The Dominion Post 29 June 2009
Cash-Strapped schools are flouting Education Ministry advice and turning to debt collectors to chase “voluntary” fees from parents. Principals say the tactic shows that schools are under-funded and want the Government to stop “playing games”. The Dominion Post has obtained documents under the Official Information Act that reveal cases brought to the attention of the education minister, including a school which published a list of parents’ names who had paid the donation. Education Minister Anne Tolley has promised to take a tough approach to schools not following the rules. “I am concerned when I am informed of unacceptable financial practices occurring in our schools. I am not prepared to condone such practices and will instruct ministry officials to address these with schools concerned when they are brought to my attention.”

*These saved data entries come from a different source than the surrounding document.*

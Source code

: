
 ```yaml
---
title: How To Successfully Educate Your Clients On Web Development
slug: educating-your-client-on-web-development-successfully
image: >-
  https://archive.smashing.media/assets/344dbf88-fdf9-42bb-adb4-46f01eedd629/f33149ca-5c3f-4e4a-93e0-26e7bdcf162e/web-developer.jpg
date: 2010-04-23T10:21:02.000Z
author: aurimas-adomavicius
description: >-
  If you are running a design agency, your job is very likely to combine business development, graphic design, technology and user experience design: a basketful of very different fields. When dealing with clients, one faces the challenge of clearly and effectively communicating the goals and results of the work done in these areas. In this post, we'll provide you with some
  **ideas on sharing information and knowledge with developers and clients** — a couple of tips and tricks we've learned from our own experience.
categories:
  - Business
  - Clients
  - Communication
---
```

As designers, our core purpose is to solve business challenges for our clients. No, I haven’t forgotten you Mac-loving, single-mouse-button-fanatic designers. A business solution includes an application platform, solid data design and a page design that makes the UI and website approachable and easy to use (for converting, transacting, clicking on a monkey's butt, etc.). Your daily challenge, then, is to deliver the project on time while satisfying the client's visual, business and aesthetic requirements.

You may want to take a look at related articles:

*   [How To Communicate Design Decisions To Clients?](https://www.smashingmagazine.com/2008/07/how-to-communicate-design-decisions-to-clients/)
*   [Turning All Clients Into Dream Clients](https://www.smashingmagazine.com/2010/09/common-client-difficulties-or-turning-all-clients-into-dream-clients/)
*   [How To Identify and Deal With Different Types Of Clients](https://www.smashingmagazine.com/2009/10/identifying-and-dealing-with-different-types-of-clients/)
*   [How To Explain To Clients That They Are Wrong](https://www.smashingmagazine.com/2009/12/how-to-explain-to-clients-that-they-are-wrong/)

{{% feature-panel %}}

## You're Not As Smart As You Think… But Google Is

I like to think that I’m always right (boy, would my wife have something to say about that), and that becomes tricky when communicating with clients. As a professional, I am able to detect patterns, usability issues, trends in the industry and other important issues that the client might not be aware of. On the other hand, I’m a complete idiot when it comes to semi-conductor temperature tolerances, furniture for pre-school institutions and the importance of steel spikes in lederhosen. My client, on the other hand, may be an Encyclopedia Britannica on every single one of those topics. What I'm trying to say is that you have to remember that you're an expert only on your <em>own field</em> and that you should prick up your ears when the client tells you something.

Baycorp general manager Joe Nel said the agency had about 300 private and state schools on its books, slightly up on last year, with an average debt of $650 for things such as school trips, uniforms and stationery.A number of schools had also asked the agency to collect the donation. “They can be quite sneaky and lump it in with other debt and hope we don’t notice.” By law, every New Zealand child has the right to a free education from age five to 19. But state schools say they cannot survive on government funding and ask parents for an annual donation on top of compulsory fees for everything from art and cooking supplies, homework books, school camps, sports gear and photocopying.